A fast-growing, AI-first company is transforming how people create visual content—powering popular apps used by millions, and helping creators and brands grow through cutting-edge technology.
We're looking for an experienced Infrastructure / ML Platform Engineer to join our Machine Learning Platform team. This team builds and supports the platform that powers advanced AI models, helping bring research into production at scale.
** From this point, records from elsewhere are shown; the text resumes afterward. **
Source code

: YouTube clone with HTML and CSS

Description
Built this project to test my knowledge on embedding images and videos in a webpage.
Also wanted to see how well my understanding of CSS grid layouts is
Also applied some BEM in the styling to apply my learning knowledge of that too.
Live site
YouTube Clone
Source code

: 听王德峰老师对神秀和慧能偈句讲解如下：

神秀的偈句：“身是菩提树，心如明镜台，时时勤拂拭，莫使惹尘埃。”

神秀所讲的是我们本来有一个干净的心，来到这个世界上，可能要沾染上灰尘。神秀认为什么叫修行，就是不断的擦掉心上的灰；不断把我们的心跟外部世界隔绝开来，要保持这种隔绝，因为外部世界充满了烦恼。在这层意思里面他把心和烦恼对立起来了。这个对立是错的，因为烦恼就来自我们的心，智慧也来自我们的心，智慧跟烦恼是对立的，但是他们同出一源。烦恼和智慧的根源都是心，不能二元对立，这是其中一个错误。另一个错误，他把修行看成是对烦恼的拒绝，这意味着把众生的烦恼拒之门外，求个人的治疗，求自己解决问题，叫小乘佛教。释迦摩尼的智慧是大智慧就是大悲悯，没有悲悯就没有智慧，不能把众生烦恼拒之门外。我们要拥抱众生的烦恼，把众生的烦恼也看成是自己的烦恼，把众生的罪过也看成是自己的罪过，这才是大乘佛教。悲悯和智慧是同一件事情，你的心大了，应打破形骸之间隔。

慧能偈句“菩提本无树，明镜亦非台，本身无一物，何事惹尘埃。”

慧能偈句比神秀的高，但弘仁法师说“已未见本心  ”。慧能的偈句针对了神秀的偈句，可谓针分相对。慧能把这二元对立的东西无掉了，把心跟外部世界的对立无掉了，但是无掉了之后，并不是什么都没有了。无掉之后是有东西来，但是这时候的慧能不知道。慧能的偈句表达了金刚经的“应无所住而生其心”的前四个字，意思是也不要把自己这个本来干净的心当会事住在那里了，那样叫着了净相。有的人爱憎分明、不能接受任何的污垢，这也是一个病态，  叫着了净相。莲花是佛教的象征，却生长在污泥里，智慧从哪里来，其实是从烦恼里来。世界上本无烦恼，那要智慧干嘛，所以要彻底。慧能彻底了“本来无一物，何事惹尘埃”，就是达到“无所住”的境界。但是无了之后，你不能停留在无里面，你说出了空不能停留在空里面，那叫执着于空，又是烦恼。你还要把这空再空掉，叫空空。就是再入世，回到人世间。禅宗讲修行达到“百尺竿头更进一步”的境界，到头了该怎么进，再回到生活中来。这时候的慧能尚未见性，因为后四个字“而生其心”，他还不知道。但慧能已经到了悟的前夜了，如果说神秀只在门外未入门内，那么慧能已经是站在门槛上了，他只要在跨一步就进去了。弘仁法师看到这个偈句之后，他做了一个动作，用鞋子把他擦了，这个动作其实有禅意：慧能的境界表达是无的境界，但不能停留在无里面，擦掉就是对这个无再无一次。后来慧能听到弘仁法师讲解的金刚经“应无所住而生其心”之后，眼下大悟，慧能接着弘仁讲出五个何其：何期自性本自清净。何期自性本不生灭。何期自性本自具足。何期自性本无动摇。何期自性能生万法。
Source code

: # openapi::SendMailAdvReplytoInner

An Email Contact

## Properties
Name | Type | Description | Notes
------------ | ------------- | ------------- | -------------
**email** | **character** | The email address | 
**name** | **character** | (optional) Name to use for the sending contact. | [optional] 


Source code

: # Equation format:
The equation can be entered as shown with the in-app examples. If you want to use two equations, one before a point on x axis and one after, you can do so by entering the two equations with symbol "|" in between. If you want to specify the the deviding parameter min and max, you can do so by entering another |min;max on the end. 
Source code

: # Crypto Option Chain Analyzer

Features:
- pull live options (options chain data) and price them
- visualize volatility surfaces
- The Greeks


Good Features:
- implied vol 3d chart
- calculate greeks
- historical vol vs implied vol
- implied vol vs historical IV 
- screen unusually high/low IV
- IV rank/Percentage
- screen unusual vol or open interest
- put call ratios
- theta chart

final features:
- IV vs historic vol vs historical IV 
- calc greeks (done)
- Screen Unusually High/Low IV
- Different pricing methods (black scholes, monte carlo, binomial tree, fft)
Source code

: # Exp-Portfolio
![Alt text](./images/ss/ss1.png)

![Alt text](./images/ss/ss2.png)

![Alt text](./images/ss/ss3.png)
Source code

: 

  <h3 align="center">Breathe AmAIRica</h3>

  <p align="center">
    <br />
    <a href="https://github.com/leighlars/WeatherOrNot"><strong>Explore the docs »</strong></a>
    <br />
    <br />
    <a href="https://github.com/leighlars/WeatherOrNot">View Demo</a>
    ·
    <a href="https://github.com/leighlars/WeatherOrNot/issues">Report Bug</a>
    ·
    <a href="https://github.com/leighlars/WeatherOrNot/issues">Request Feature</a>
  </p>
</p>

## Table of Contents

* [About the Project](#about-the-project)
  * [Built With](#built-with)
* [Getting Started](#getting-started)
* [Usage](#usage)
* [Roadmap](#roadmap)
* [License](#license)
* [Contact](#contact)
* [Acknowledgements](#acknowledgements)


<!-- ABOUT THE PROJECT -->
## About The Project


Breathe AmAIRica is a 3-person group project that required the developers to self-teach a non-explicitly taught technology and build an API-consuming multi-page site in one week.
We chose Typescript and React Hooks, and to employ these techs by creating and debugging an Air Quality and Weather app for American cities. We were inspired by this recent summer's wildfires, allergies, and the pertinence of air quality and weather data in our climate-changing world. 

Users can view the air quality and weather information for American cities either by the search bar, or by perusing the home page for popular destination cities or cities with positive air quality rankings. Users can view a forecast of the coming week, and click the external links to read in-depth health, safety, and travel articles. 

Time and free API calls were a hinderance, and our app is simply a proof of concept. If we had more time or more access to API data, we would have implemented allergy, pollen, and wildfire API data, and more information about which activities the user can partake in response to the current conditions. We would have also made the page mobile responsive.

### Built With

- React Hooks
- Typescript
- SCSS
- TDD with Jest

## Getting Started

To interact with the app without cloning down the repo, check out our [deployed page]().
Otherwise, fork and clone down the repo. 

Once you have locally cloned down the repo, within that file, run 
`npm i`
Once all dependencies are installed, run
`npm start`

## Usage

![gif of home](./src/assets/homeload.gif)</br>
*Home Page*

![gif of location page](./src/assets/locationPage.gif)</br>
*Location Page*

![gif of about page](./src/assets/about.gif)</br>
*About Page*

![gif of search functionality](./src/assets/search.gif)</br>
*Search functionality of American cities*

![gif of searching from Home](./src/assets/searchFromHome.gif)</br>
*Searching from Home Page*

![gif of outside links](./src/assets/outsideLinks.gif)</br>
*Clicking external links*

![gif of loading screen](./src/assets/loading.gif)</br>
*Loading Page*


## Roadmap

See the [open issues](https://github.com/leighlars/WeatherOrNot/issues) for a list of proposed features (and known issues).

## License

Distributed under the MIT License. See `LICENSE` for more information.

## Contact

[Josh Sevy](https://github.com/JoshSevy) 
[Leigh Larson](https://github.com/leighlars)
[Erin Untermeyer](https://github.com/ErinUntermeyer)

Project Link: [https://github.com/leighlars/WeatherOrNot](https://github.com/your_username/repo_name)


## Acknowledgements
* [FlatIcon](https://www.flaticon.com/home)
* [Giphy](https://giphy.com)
📍 Hybrid role – 3 days onsite in Central London
What you’ll do:
* Design, build, and maintain a scalable and reliable ML serving platform
* Develop cloud infrastructure and internal tools to support research and engineering teams
* Set up and manage CI/CD pipelines and monitoring systems
* Build self-serve tools to simplify deployment and development
* Share best practices across teams and help level up the platform
* Take part in an on-call rotation (weekends included, with extra pay)
What we’re looking for:
* 5+ years of experience running scalable SaaS systems in GCP or AWS, or Azure
* 3+ years with Kubernetes, Helm/Kustomize, and tools like Terraform or Pulumi
* Experience with microservices, containerized environments, and GitOps (e.g. ArgoCD)
* Familiarity with CI/CD tools like GitHub Actions, Jenkins, or CircleCI
* Hands-on with monitoring tools like Prometheus and Grafana
Nice to have:
* Experience building Developer Experience (DevX) tools and workflows
* Familiarity with GPU setups (CUDA, TensorFlow, etc.)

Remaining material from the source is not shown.